▸ **Exercise details**: Report all lines below with the word "numbers".

▸ **Excerpted data**:
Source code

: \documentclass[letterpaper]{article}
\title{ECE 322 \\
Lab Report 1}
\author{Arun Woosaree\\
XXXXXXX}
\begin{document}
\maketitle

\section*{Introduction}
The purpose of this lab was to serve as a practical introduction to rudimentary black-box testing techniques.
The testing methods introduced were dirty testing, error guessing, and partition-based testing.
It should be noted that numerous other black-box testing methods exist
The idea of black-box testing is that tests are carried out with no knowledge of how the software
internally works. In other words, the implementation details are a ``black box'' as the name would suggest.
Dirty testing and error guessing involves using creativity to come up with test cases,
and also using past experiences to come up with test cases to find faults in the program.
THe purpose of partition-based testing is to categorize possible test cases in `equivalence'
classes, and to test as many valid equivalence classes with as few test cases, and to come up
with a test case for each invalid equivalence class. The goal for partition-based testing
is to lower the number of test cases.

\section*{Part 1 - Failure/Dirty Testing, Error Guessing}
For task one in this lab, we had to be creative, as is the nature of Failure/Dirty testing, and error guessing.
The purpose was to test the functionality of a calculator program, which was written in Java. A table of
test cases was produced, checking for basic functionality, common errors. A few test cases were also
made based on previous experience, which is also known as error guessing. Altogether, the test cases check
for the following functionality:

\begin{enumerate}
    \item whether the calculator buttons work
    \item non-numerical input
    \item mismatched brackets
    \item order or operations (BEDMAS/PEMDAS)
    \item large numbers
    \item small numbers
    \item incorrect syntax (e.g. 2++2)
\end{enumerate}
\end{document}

---

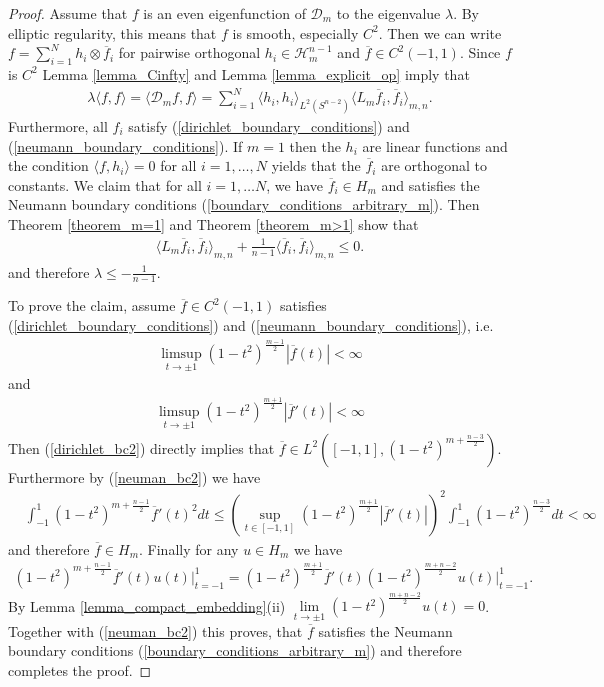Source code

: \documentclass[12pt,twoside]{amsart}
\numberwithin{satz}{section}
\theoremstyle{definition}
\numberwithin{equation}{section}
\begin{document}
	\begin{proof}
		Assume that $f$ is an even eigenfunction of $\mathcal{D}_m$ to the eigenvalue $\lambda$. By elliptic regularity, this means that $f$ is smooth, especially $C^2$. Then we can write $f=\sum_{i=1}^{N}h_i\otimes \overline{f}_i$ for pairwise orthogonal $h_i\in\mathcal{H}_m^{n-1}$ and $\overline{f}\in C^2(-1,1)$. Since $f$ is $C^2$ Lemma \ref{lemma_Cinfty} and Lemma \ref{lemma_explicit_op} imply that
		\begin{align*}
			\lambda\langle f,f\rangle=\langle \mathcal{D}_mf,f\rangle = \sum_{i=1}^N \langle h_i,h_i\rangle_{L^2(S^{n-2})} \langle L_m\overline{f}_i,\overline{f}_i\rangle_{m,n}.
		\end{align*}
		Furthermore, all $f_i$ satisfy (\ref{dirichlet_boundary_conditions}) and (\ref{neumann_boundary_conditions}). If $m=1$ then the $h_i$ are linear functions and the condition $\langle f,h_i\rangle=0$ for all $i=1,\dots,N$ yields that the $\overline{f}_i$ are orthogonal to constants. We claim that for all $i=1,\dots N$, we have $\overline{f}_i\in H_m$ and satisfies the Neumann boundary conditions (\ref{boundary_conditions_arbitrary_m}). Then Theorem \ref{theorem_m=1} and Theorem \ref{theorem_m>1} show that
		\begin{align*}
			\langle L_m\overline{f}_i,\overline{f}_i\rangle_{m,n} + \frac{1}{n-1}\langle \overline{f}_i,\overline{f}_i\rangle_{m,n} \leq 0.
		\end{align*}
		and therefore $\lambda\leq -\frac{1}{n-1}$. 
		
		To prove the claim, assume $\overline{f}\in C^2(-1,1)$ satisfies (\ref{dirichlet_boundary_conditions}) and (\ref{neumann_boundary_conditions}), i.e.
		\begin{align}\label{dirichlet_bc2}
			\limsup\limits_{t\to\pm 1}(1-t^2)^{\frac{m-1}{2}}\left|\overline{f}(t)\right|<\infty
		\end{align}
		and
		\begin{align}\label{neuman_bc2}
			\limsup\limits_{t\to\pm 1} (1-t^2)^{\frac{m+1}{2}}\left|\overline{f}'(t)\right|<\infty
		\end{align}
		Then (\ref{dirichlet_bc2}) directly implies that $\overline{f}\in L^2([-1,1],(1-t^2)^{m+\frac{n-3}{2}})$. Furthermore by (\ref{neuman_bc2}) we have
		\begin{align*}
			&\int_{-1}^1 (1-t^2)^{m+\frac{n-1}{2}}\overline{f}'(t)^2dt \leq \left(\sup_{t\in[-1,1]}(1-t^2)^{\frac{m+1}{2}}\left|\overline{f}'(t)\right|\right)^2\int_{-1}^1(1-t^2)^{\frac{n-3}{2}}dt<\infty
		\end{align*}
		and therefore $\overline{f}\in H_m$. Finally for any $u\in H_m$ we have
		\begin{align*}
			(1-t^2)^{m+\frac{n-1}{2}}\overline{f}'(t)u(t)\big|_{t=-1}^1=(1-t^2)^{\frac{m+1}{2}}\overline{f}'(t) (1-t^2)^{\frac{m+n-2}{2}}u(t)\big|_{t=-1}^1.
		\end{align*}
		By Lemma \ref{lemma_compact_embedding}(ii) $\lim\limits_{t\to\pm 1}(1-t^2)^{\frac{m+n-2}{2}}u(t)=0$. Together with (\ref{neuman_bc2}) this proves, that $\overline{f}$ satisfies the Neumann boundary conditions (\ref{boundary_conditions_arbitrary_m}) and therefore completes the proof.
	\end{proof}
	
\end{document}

▸ **Your response**:
    \item large numbers
    \item small numbers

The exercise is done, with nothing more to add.